Supplemental Modules

Supplemental modules extend MetaAST with library-specific integrations, enabling cross-language transformations:

alias Metastatic.Supplemental.Transformer

# Transform actor patterns to Python Pykka library calls
ast = {:actor_call, {:variable, "worker"}, "process", [data]}
{:ok, python_ast} = Transformer.transform(ast, :python)
# Result: {:function_call, "worker.ask", [{:literal, :string, "process"}, data]}

# Check what supplementals are available for a language
Transformer.supported_constructs(:python)
# => [:actor_call, :actor_cast, :spawn_actor, :async_await, :async_context, :gather]

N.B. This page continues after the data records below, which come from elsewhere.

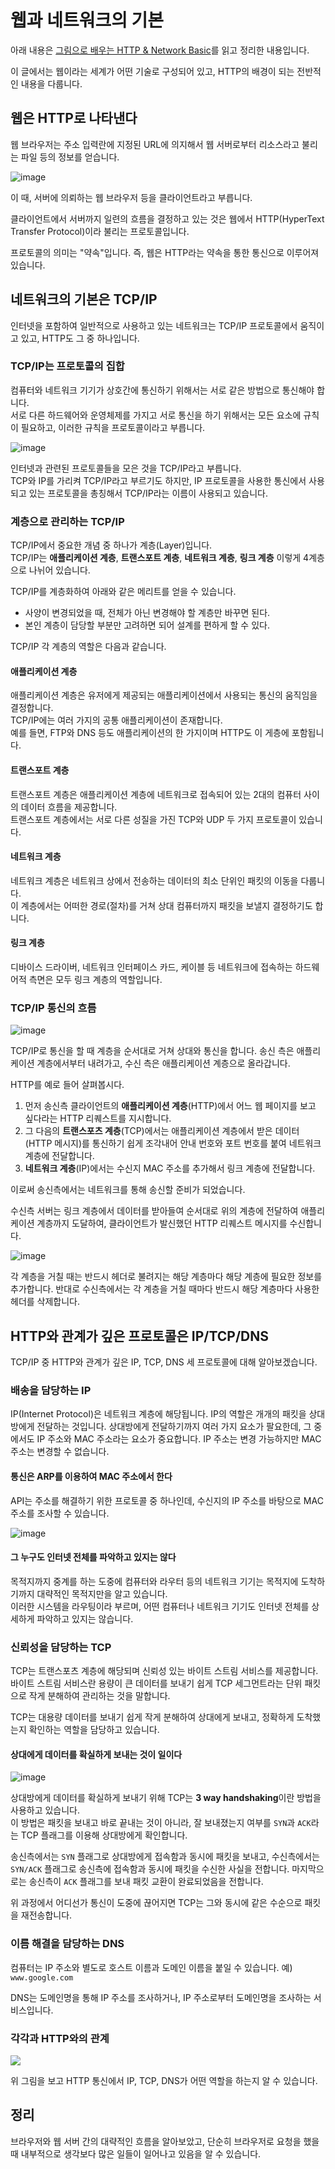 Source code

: # 웹과 네트워크의 기본
아래 내용은 [그림으로 배우는 HTTP & Network Basic](http://www.kyobobook.co.kr/product/detailViewKor.laf?ejkGb=KOR&mallGb=KOR&barcode=9788931447897&orderClick=LEa&Kc=)를 읽고 정리한 내용입니다.

이 글에서는 웹이라는 세계가 어떤 기술로 구성되어 있고, HTTP의 배경이 되는 전반적인 내용을  다룹니다.

## 웹은 HTTP로 나타낸다
웹 브라우저는 주소 입력란에 지정된 URL에 의지해서 웹 서버로부터 리소스라고 불리는 파일 등의 정보를 얻습니다.

![image](images/HTTP요청.jpg)

이 때, 서버에 의뢰하는 웹 브라우저 등을 클라이언트라고 부릅니다.  

클라이언트에서 서버까지 일련의 흐름을 결정하고 있는 것은 웹에서 HTTP(HyperText Transfer Protocol)이라 불리는 프로토콜입니다.

프로토콜의 의미는 "약속"입니다. 즉, 웹은 HTTP라는 약속을 통한 통신으로 이루어져 있습니다.

## 네트워크의 기본은 TCP/IP
인터넷을 포함하여 일반적으로 사용하고 있는 네트워크는 TCP/IP 프로토콜에서 움직이고 있고, HTTP도 그 중 하나입니다.

### TCP/IP는 프로토콜의 집합
컴퓨터와 네트워크 기기가 상호간에 통신하기 위해서는 서로 같은 방법으로 통신해야 합니다.  
서로 다른 하드웨어와 운영체제를 가지고 서로 통신을 하기 위해서는 모든 요소에 규칙이 필요하고, 이러한 규칙을 프로토콜이라고 부릅니다.  

![image](images/TCPIP프로토콜.jpg)

인터넷과 관련된 프로토콜들을 모은 것을 TCP/IP라고 부릅니다.  
TCP와 IP를 가리켜 TCP/IP라고 부르기도 하지만, IP 프로토콜을 사용한 통신에서 사용되고 있는 프로토콜을 총칭해서 TCP/IP라는 이름이 사용되고 있습니다.

### 계층으로 관리하는 TCP/IP
TCP/IP에서 중요한 개념 중 하나가 계층(Layer)입니다.  
TCP/IP는 **애플리케이션 계층**, **트랜스포트 계층**, **네트워크 계층**, **링크 계층** 이렇게 4계층으로 나뉘어 있습니다.  

TCP/IP를 계층화하여 아래와 같은 메리트를 얻을 수 있습니다.
- 사양이 변경되었을 때, 전체가 아닌 변경해야 할 계층만 바꾸면 된다.
- 본인 계층이 담당할 부분만 고려하면 되어 설계를 편하게 할 수 있다.

TCP/IP 각 계층의 역할은 다음과 같습니다.

#### 애플리케이션 계층
애플리케이션 계층은 유저에게 제공되는 애플리케이션에서 사용되는 통신의 움직임을 결정합니다.  
TCP/IP에는 여러 가지의 공통 애플리케이션이 존재합니다.  
예를 들면, FTP와 DNS 등도 애플리케이션의 한 가지이며 HTTP도 이 게층에 포함됩니다.

#### 트랜스포트 계층
트랜스포트 계층은 애플리케이션 계층에 네트워크로 접속되어 있는 2대의 컴퓨터 사이의 데이터 흐름을 제공합니다.  
트랜스포트 계층에서는 서로 다른 성질을 가진 TCP와 UDP 두 가지 프로토콜이 있습니다.

#### 네트워크 계층
네트워크 계층은 네트워크 상에서 전송하는 데이터의 최소 단위인 패킷의 이동을 다룹니다.  
이 계층에서는 어떠한 경로(절차)를 거쳐 상대 컴퓨터까지 패킷을 보낼지 결정하기도 합니다.


#### 링크 계층
디바이스 드라이버, 네트워크 인터페이스 카드, 케이블 등 네트워크에 접속하는 하드웨어적 측면은 모두 링크 계층의 역할입니다.

### TCP/IP 통신의 흐름
![image](images/4계층.jpg)

TCP/IP로 통신을 할 때 계층을 순서대로 거쳐 상대와 통신을 합니다. 송신 측은 애플리케이션 계층에서부터 내려가고, 수신 측은 애플리케이션 계층으로 올라갑니다.

HTTP를 예로 들어 살펴봅시다.
1. 먼저 송신측 클라이언트의 **애플리케이션 계층**(HTTP)에서 어느 웹 페이지를 보고 싶다라는 HTTP 리퀘스트를 지시합니다.  
2. 그 다음의 **트랜스포츠 계층**(TCP)에서는 애플리케이션 계층에서 받은 데이터(HTTP 메시지)를 통신하기 쉽게 조각내어 안내 번호와 포트 번호를 붙여 네트워크 계층에 전달합니다.  
3. **네트워크 계층**(IP)에서는 수신지 MAC 주소를 추가해서 링크 계층에 전달합니다. 

이로써 송신측에서는 네트워크를 통해 송신할 준비가 되었습니다.  

수신측 서버는 링크 계층에서 데이터를 받아들여 순서대로 위의 계층에 전달하여 애플리케이션 계층까지 도달하여, 클라이언트가 발신했던 HTTP 리퀘스트 메시지를 수신합니다.

![image](images/계층별헤더.jpg)

각 계층을 거칠 때는 반드시 헤더로 불려지는 해당 계층마다 해당 계층에 필요한 정보를 추가합니다. 반대로 수신측에서는 각 계층을 거칠 때마다 반드시 해당 계층마다 사용한 헤더를 삭제합니다.

## HTTP와 관계가 깊은 프로토콜은 IP/TCP/DNS
TCP/IP 중 HTTP와 관계가 깊은 IP, TCP, DNS 세 프로토콜에 대해 알아보겠습니다.

### 배송을 담당하는 IP
IP(Internet Protocol)은 네트워크 계층에 해당됩니다. IP의 역할은 개개의 패킷을 상대방에게 전달하는 것입니다. 상대방에게 전달하기까지 여러 가지 요소가 팔요한데, 그 중에서도 IP 주소와 MAC 주소라는 요소가 중요합니다.
IP 주소는 변경 가능하지만 MAC 주소는 변경할 수 없습니다.

#### 통신은 ARP를 이용하여 MAC 주소에서 한다
API는 주소를 해결하기 위한 프로토콜 중 하나인데, 수신지의 IP 주소를 바탕으로 MAC 주소를 조사할 수 있습니다.

![image](images/arp.jpg)

#### 그 누구도 인터넷 전체를 파악하고 있지는 않다
목적지까지 중계를 하는 도중에 컴퓨터와 라우터 등의 네트워크 기기는 목적지에 도착하기까지 대략적인 목적지만을 알고 있습니다.  
이러한 시스템을 라우팅이라 부르며, 어떤 컴퓨터나 네트워크 기기도 인터넷 전체를 상세하게 파악하고 있지는 않습니다.

### 신뢰성을 담당하는 TCP
TCP는 트랜스포츠 계층에 해당되며 신뢰성 있는 바이트 스트림 서비스를 제공합니다.  
바이트 스트림 서비스란 용량이 큰 데이터를 보내기 쉽게 TCP 세그먼트라는 단위 패킷으로 작게 분해하여 관리하는 것을 말합니다.  

TCP는 대용량 데이터를 보내기 쉽게 작게 분해하여 상대에게 보내고, 정확하게 도착했는지 확인하는 역할을 담당하고 있습니다.

#### 상대에게 데이터를 확실하게 보내는 것이 일이다
![image](images/3wayhank.jpg)

상대방에게 데이터를 확실하게 보내기 위해 TCP는 **3 way handshaking**이란 방법을 사용하고 있습니다.  
이 방법은 패킷을 보내고 바로 끝내는 것이 아니라, 잘 보내졌는지 여부를 `SYN`과 `ACK`라는 TCP 플래그를 이용해 상대방에게 확인합니다.

송신측에서는 `SYN` 플래그로 상대방에게 접속함과 동시에 패킷을 보내고, 수신측에서는 `SYN/ACK` 플래그로 송신측에 접속함과 동시에 패킷을 수신한 사실을 전합니다. 마지막으로는 송신측이 `ACK` 플래그를 보내 패킷 교환이 완료되었음을 전합니다.

위 과정에서 어디선가 통신이 도중에 끊어지면 TCP는 그와 동시에 같은 수순으로 패킷을 재전송합니다.


### 이름 해결을 담당하는 DNS
컴퓨터는 IP 주소와 별도로 호스트 이름과 도메인 이름을 붙일 수 있습니다. 예) `www.google.com`  

DNS는 도메인명을 통해 IP 주소를 조사하거나, IP 주소로부터 도메인명을 조사하는 서비스입니다.

### 각각과 HTTP와의 관계
![](images/tcpip요청.jpg)

위 그림을 보고 HTTP 통신에서 IP, TCP, DNS가 어떤 역할을 하는지 알 수 있습니다.

## 정리
브라우저와 웹 서버 간의 대략적인 흐름을 알아보았고, 단순히 브라우저로 요청을 했을 때 내부적으로 생각보다 많은 일들이 일어나고 있음을 알 수 있습니다.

# Validate what supplementals a document needs
alias Metastatic.Supplemental.Validator
{:ok, analysis} = Validator.validate(doc)
analysis.required_supplementals  # => [:pykka, :asyncio]

Available supplementals:

See Supplemental Modules for comprehensive guide on using and creating supplementals.

Code Duplication Detection

Detect code clones across same or different programming languages using unified MetaAST representation:

# Detect duplicates (note: requires language adapters, Phase 2+)
mix metastatic.detect_duplicates file1.py file2.ex

# Scan entire directory
mix metastatic.detect_duplicates --dir lib/

# JSON output with custom threshold
mix metastatic.detect_duplicates file1.py file2.ex --format json --threshold 0.85

# Save detailed report
mix metastatic.detect_duplicates --dir lib/ --format detailed --output report.txt
alias Metastatic.{Document, Analysis.Duplication}
alias Metastatic.Analysis.Duplication.Reporter

# Detect duplication between two documents (uniform 3-tuple format)
ast1 = {:binary_op, [category: :arithmetic, operator: :+], 
        [{:variable, [], "x"}, {:literal, [subtype: :integer], 5}]}
ast2 = {:binary_op, [category: :arithmetic, operator: :+], 
        [{:variable, [], "y"}, {:literal, [subtype: :integer], 5}]}
doc1 = Document.new(ast1, :python)
doc2 = Document.new(ast2, :elixir)

{:ok, result} = Duplication.detect(doc1, doc2)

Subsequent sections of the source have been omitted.